Mimo innych gości w skansenie (o nich za chwile) zdecydowanie prym w wiosce należy do Nas i ściągają w nasze pobliże kolejni mieszkańcy (a już szczególnie mieszkanki) wioski.
Wbijamy więc za nieco skonsternowanym przewodnikiem do największego szałasu w wiosce. Szałas ten, jest czymś w rodzaju "saloooon'u".
W miejscu tym skupiały się za dnia wszystkie kobiety z dziećmi i zajmowały się tutaj właśnie dziećmi, wytwarzaniem wszelkich dóbr i przedmiotów codziennego użytku oraz szeroko pojętej "biżuterii" która to ma w tradycji plemienia zupełnie inne znaczenie.

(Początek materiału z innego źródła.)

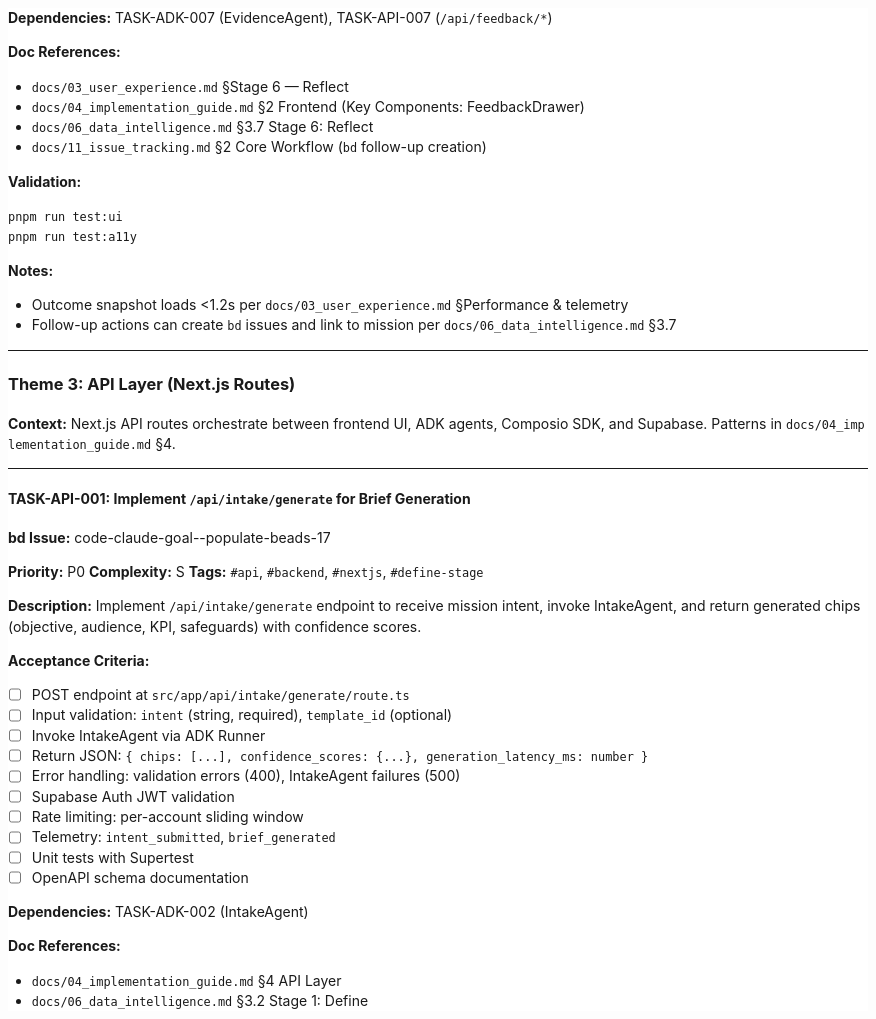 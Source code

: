 **Dependencies:** TASK-ADK-007 (EvidenceAgent), TASK-API-007 (`/api/feedback/*`)

**Doc References:**
- `docs/03_user_experience.md` §Stage 6 — Reflect
- `docs/04_implementation_guide.md` §2 Frontend (Key Components: FeedbackDrawer)
- `docs/06_data_intelligence.md` §3.7 Stage 6: Reflect
- `docs/11_issue_tracking.md` §2 Core Workflow (`bd` follow-up creation)

**Validation:**
```bash
pnpm run test:ui
pnpm run test:a11y
```

**Notes:**
- Outcome snapshot loads <1.2s per `docs/03_user_experience.md` §Performance & telemetry
- Follow-up actions can create `bd` issues and link to mission per `docs/06_data_intelligence.md` §3.7

---

### Theme 3: API Layer (Next.js Routes)

**Context:** Next.js API routes orchestrate between frontend UI, ADK agents, Composio SDK, and Supabase. Patterns in `docs/04_implementation_guide.md` §4.

---

#### TASK-API-001: Implement `/api/intake/generate` for Brief Generation

**bd Issue:** code-claude-goal--populate-beads-17

**Priority:** P0
**Complexity:** S
**Tags:** `#api`, `#backend`, `#nextjs`, `#define-stage`

**Description:**
Implement `/api/intake/generate` endpoint to receive mission intent, invoke IntakeAgent, and return generated chips (objective, audience, KPI, safeguards) with confidence scores.

**Acceptance Criteria:**
- [ ] POST endpoint at `src/app/api/intake/generate/route.ts`
- [ ] Input validation: `intent` (string, required), `template_id` (optional)
- [ ] Invoke IntakeAgent via ADK Runner
- [ ] Return JSON: `{ chips: [...], confidence_scores: {...}, generation_latency_ms: number }`
- [ ] Error handling: validation errors (400), IntakeAgent failures (500)
- [ ] Supabase Auth JWT validation
- [ ] Rate limiting: per-account sliding window
- [ ] Telemetry: `intent_submitted`, `brief_generated`
- [ ] Unit tests with Supertest
- [ ] OpenAPI schema documentation

**Dependencies:** TASK-ADK-002 (IntakeAgent)

**Doc References:**
- `docs/04_implementation_guide.md` §4 API Layer
- `docs/06_data_intelligence.md` §3.2 Stage 1: Define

Jeśli chodzi o czasy współczesne - w miejscu tym kobiety zajmują się tylko wyrobem biżuterii - którą to będziemy mogli obejrzeć i kupić przed opuszczeniem wioski.
Nasza bezpośredniość i pozytywna energia ściąga do szałasu jakieś 3/4 wioski wywołując małe zamieszanie
Robimy sobie kilka pamiątkowych zdjęć i udaje się przewodnikowi przekonać Nas do zapoznania się z kolejnym atrakcjami wioski.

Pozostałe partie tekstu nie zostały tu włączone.